- TASK DESCRIPTION
Only the lines from the beginning of the data through the line holding "Vị Địa Lý với" belong in the answer, printed exactly and without pictures.

- RECORDS PROVIDED
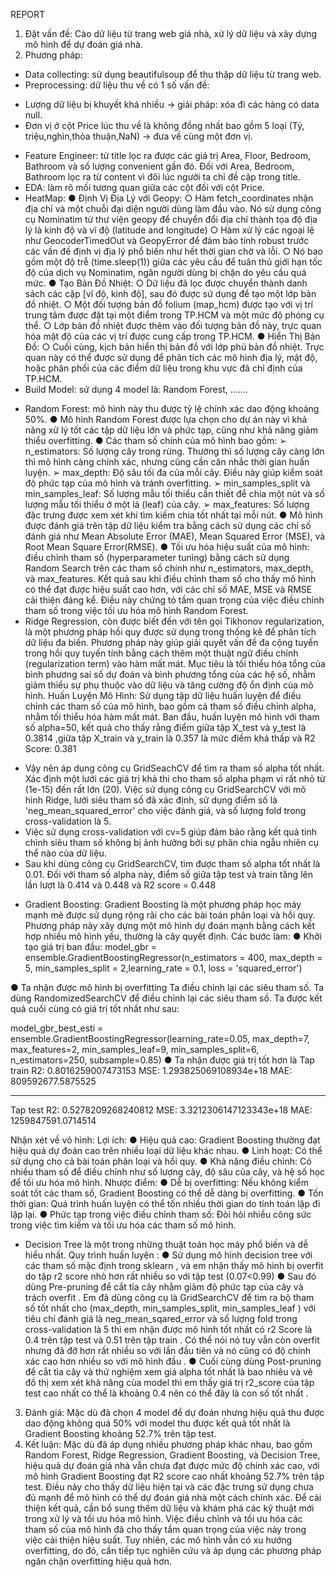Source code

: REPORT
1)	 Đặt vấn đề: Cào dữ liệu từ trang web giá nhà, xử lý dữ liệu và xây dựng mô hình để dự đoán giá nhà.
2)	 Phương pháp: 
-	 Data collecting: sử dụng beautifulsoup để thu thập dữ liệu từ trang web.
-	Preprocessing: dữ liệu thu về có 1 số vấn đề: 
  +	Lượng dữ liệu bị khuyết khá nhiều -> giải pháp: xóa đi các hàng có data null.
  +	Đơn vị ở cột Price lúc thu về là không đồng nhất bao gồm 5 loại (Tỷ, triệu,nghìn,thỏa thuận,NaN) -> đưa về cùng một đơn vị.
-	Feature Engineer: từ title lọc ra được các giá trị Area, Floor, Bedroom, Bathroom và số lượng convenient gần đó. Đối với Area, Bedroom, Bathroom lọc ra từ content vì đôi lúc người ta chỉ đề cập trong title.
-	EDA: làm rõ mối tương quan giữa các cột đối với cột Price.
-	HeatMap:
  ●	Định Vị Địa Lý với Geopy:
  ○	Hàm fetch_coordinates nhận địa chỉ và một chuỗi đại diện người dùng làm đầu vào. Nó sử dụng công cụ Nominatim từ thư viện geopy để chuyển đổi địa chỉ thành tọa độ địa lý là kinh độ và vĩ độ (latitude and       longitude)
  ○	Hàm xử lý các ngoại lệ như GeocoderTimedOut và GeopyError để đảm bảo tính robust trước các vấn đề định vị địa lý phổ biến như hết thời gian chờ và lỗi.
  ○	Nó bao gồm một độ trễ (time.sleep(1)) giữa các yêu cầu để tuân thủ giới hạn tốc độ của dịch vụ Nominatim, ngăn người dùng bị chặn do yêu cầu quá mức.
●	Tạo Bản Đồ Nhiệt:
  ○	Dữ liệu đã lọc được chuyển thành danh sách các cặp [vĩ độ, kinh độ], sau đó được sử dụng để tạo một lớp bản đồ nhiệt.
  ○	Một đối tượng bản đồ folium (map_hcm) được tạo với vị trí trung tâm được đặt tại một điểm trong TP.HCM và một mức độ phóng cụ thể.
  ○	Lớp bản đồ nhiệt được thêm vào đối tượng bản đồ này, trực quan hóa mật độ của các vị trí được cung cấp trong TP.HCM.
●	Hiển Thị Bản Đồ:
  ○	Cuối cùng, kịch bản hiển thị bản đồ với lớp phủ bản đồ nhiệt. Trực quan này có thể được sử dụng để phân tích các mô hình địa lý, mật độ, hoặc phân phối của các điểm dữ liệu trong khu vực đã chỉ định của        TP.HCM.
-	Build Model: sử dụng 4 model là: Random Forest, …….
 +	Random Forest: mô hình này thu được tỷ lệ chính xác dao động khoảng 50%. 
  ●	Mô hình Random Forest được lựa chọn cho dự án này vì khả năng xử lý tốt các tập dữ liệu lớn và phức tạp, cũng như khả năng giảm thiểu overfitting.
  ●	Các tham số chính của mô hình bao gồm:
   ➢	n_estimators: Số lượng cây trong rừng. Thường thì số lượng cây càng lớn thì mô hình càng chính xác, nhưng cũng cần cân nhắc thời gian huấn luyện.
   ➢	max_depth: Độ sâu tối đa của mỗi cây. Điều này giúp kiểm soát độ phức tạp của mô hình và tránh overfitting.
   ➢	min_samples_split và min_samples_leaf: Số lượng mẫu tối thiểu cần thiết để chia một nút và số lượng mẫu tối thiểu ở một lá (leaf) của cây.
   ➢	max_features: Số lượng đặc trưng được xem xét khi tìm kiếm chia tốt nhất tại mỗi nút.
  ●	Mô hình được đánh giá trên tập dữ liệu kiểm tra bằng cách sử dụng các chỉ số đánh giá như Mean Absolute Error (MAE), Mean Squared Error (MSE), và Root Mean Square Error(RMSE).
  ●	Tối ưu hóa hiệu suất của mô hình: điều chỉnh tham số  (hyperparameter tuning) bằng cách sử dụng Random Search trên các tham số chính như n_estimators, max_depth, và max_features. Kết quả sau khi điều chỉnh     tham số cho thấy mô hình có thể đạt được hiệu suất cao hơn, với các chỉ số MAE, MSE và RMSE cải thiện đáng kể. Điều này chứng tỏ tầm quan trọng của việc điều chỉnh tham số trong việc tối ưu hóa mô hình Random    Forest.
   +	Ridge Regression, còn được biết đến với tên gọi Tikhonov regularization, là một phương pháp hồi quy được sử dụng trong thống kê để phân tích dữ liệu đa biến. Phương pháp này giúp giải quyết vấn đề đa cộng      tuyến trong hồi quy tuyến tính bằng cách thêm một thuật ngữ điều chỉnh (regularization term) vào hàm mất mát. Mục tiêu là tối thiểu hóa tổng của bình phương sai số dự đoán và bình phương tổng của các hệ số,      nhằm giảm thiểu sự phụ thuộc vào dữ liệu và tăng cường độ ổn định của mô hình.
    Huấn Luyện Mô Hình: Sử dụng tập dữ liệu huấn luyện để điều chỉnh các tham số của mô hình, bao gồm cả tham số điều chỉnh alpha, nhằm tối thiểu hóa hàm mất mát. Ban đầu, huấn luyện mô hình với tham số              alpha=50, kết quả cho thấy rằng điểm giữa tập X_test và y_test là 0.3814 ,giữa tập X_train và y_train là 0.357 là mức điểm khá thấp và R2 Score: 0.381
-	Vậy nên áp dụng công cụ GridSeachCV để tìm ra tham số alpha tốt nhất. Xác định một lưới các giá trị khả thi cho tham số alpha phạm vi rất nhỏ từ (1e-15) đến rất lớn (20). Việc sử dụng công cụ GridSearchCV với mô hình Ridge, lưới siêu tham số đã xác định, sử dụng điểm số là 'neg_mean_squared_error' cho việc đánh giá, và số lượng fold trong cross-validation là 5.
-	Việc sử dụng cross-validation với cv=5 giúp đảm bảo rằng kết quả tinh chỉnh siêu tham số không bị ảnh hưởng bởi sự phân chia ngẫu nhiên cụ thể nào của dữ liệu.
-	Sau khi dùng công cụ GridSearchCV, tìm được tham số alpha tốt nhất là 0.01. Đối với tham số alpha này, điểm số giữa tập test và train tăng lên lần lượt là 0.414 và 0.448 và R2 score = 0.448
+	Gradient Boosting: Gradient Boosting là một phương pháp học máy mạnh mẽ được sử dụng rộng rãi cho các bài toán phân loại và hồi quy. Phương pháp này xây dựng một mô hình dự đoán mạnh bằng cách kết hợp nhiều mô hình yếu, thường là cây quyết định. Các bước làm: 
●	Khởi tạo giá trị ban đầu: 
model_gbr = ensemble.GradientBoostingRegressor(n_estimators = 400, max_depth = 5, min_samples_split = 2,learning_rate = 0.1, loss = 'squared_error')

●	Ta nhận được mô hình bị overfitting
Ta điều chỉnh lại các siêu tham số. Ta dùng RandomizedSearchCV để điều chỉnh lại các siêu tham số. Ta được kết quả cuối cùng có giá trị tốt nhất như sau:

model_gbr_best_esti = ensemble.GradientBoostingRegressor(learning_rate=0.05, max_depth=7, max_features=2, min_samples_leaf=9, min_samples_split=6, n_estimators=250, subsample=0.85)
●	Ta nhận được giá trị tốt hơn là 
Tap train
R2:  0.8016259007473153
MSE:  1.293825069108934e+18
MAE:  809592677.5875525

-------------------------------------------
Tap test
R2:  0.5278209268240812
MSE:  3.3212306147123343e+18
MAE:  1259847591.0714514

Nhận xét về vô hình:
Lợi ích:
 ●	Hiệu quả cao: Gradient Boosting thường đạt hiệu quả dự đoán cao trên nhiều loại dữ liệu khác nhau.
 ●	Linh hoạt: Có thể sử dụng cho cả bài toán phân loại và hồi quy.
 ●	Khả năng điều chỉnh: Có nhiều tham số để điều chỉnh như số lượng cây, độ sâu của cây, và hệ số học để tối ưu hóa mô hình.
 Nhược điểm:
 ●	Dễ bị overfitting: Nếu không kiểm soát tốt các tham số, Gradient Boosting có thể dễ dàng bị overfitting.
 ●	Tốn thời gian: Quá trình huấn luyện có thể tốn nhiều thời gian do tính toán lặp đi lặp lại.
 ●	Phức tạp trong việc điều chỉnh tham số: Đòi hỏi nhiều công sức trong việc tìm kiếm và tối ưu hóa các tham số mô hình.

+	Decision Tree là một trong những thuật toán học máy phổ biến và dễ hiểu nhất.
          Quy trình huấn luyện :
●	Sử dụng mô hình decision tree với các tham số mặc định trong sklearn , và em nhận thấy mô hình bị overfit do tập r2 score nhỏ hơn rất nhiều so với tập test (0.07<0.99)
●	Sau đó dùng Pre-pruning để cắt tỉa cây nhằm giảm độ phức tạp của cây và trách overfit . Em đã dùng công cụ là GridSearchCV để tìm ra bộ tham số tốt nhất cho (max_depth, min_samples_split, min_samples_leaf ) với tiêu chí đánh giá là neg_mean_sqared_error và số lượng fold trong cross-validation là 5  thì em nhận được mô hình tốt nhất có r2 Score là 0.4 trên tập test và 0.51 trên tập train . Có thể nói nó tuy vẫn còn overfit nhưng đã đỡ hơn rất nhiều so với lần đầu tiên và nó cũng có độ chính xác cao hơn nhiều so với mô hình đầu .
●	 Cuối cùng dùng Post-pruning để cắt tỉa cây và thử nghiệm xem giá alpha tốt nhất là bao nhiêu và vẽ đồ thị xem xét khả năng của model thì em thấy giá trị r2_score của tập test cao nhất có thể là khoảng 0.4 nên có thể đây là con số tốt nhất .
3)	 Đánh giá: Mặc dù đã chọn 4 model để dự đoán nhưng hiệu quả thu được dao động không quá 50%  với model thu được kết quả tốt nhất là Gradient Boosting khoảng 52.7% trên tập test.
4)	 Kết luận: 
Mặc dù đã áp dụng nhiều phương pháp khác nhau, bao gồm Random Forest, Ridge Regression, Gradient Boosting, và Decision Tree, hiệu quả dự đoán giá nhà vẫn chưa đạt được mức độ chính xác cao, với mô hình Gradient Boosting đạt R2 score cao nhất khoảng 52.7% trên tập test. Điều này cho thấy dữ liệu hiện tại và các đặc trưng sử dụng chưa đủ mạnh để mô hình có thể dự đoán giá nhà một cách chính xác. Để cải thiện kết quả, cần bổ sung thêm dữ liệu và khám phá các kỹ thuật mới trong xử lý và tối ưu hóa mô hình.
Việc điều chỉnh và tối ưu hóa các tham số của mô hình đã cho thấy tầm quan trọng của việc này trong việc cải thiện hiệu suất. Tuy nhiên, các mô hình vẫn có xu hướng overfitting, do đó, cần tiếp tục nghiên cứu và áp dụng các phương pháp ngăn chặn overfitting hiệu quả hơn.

- FINAL ANSWER
Source code

: REPORT
1)	 Đặt vấn đề: Cào dữ liệu từ trang web giá nhà, xử lý dữ liệu và xây dựng mô hình để dự đoán giá nhà.
2)	 Phương pháp: 
-	 Data collecting: sử dụng beautifulsoup để thu thập dữ liệu từ trang web.
-	Preprocessing: dữ liệu thu về có 1 số vấn đề: 
  +	Lượng dữ liệu bị khuyết khá nhiều -> giải pháp: xóa đi các hàng có data null.
  +	Đơn vị ở cột Price lúc thu về là không đồng nhất bao gồm 5 loại (Tỷ, triệu,nghìn,thỏa thuận,NaN) -> đưa về cùng một đơn vị.
-	Feature Engineer: từ title lọc ra được các giá trị Area, Floor, Bedroom, Bathroom và số lượng convenient gần đó. Đối với Area, Bedroom, Bathroom lọc ra từ content vì đôi lúc người ta chỉ đề cập trong title.
-	EDA: làm rõ mối tương quan giữa các cột đối với cột Price.
-	HeatMap:
  ●	Định Vị Địa Lý với Geopy:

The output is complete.